Joaquim Peixoto se sentait de plus en plus malheureux. Ana Mafalda avait aussi appris à dire syndicat avec cet air secret de confrérie, mais lui n’en serait jamais capable. Il ne serait jamais capable de rien. Plus Sebastião Curto lui dévoilait son monde et plus il s’en sentait éloigné. Il soupira, la tête appuyée à la vitre. Le photographe pensa qu’il lui avait peut-être assené une dose trop lourde en une seule fois et voulut le consoler.
- De tout façon, rien de tout ça n’empêche que tu aies fait du bon travail, Quim. Tu as parlé à tout le monde, non ? Tu as tout compris. Tu peux raconter aux lecteurs en vacances une histoire super.

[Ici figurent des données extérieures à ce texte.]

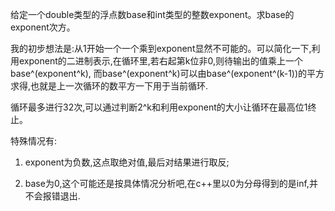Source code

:给定一个double类型的浮点数base和int类型的整数exponent。求base的exponent次方。

我的初步想法是:从1开始一个一个乘到exponent显然不可能的。可以简化一下,利用exponent的二进制表示,在循环里,若右起第k位非0,则待输出的值乘上一个base^(exponent^k), 而base^(exponent^k)可以由base^(exponent^(k-1))的平方求得,也就是上一次循环的数平方一下用于当前循环.

循环最多进行32次,可以通过判断2^k和利用exponent的大小让循环在最高位1终止。

特殊情况有:

1. exponent为负数,这点取绝对值,最后对结果进行取反;

2. base为0,这个可能还是按具体情况分析吧,在c++里以0为分母得到的是inf,并不会报错退出.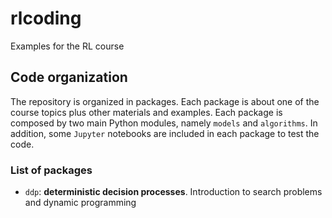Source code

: # rlcoding
Examples for the RL course



## Code organization

The repository is organized in packages. Each package is about one of the course topics plus other materials and examples. Each package is composed by two main Python modules, namely `models` and `algorithms`. In addition, some `Jupyter` notebooks are included in each package to test the code.

### List of packages

- `ddp`: **deterministic decision processes**. Introduction to search problems and dynamic programming
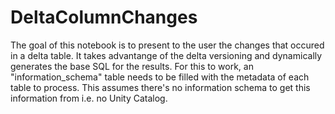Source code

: # DeltaColumnChanges

The goal of this notebook is to present to the user the changes that occured in a delta table. It takes advantange of the delta versioning and dynamically generates the base SQL for the results. For this to work, an "information_schema" table needs to be filled with the metadata of each table to process. This assumes there's no information schema to get this information from i.e. no Unity Catalog.
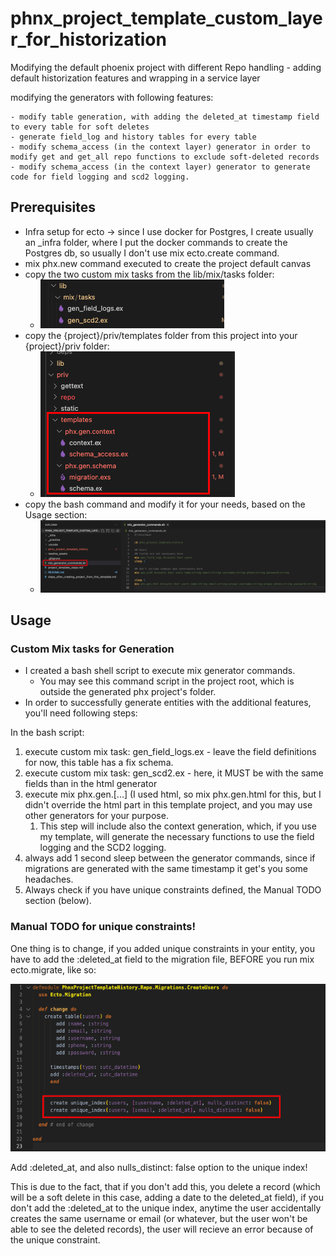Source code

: # phnx_project_template_custom_layer_for_historization
Modifying the default phoenix project with different Repo handling - adding default historization features and wrapping in a service layer

modifying the generators with following features:

	- modify table generation, with adding the deleted_at timestamp field to every table for soft deletes
	- generate field_log and history tables for every table
	- modify schema_access (in the context layer) generator in order to modify get and get_all repo functions to exclude soft-deleted records
	- modify schema_access (in the context layer) generator to generate code for field logging and scd2 logging.

## Prerequisites

- Infra setup for ecto -> since I use docker for Postgres, I create usually an _infra folder, where I put the docker commands to create the Postgres db, so usually I don't use mix ecto.create command.
- mix phx.new command executed to create the project default canvas
- copy the two custom mix tasks from the lib/mix/tasks folder:
  - ![custom_mix_tasks](./readme_assets/custom_mix_tasks.png)
- copy the {project}/priv/templates folder from this project into your {project}/priv folder:
  - ![templates](./readme_assets/templates.png)
- copy the bash command and modify it for your needs, based on the Usage section:
  - ![bash_script_to_generate](./readme_assets/bash_script_to_generate.png)

## Usage

### Custom Mix tasks for Generation

- I created a bash shell script to execute mix generator commands.
  - You may see this command script in the project root, which is outside the generated phx project's folder.
- In order to successfully generate entities with the additional features, you'll need following steps:

In the bash script:

1. execute custom mix task: gen_field_logs.ex - leave the field definitions for now, this table has a fix schema.
2. execute custom mix task: gen_scd2.ex - here, it MUST be with the same fields than in the html generator
3. execute mix phx.gen.[...] (I used html, so mix phx.gen.html for this, but I didn't override the html part in this template project, and you may use other generators for your purpose.
   1. This step will include also the context generation, which, if you use my template, will generate the necessary functions to use the field logging and the SCD2 logging.
4. always add 1 second sleep between the generator commands, since if migrations are generated with the same timestamp it get's you some headaches.
5. Always check if you have unique constraints defined, the Manual TODO section (below).

### Manual TODO for unique constraints!

One thing is to change, if you added unique constraints in your entity, you have to add the :deleted_at field to the migration file, BEFORE you run mix ecto.migrate, like so:

![unique_index_manual_change](./readme_assets/unique_index_man_change_nuls_distinct.png)

Add :deleted_at, and also nulls_distinct: false option to the unique index!

This is due to the fact, that if you don't add this, you delete a record (which will be a soft delete in this case, adding a date to the deleted_at field), if you don't add the :deleted_at to the unique index, anytime the user accidentally creates the same username or email (or whatever, but the user won't be able to see the deleted records), the user will recieve an error because of the unique constraint.


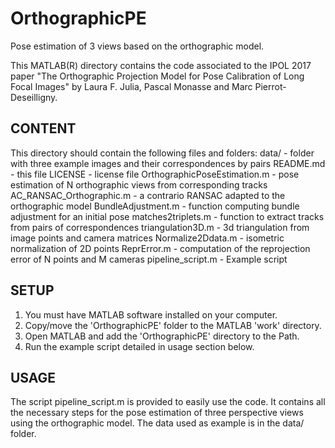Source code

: # OrthographicPE
Pose estimation of 3 views based on the orthographic model.

This MATLAB(R) directory contains the code associated to the IPOL 2017 paper "The Orthographic Projection Model for Pose Calibration of Long Focal Images" by Laura F. Julia, Pascal Monasse and Marc Pierrot-Deseilligny.

## CONTENT
This directory should contain the following files and folders:
  data/                         - folder with three example images and their correspondences by pairs
  README.md                     - this file
  LICENSE                       - license file
  OrthographicPoseEstimation.m  - pose estimation of N orthographic views from corresponding tracks
  AC_RANSAC_Orthographic.m      - a contrario RANSAC adapted to the orthographic model
  BundleAdjustment.m            - function computing bundle adjustment for an initial pose
  matches2triplets.m            - function to extract tracks from pairs of correspondences
  triangulation3D.m             - 3d triangulation from image points and camera matrices
  Normalize2Ddata.m             - isometric normalization of 2D points
  ReprError.m                   - computation of  the reprojection error of N points and M cameras
  pipeline_script.m             - Example script

## SETUP
1. You must have MATLAB software installed on your computer.
2. Copy/move the 'OrthographicPE' folder to the MATLAB 'work' directory.
3. Open MATLAB and add the 'OrthographicPE' directory to the Path.
4. Run the example script detailed in usage section below.

## USAGE
The script pipeline_script.m is provided to easily use the code. It contains all the necessary steps for the pose estimation of three perspective views using the  orthographic model. The data used as example is in the data/ folder.

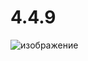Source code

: # 4.4.9

![изображение](https://github.com/BeHappyQQ/4.4.9/assets/141284895/bd14fe0a-2b9c-48b6-a95e-8e0a4f469cc2)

- Oui. C’est dommage que la petite n’ait pas vraiment tué l’Allemand, ça serait plus intéressant. Mais ça suffit pour un reportage pas trop mal sur la difficulté d’être jeune et de vivre dans un village. Ce qu’il faut c’est trouver de bons prétextes, c’est pas ce que dit le chef ?
Il avait essayé d’adopter le ton blasé du vrai professionnel, mais Sebastião Curto reçut sa réponse d’un claquement de langue qui marquait sa tristesse. Il se concentra sur le dépassement d’un autobus devenu fou, jura en direction du chauffeur en accompagnant ses mots de la mimique appropriée, et quand il se remit sur la bonne file il grommela au stagiaire ah. C’est bien.
- Donc tu vas suivre la version officielle, hein ?
- Pardon ? Je n’ai pas saisi.
- Je suis en train de dire que tu ne vas pas te mettre dans les embrouilles. Tu as peut-être raison, ça ne vaut pas la peine de risquer sa peau. Tu vas t’aligner sur leur histoire.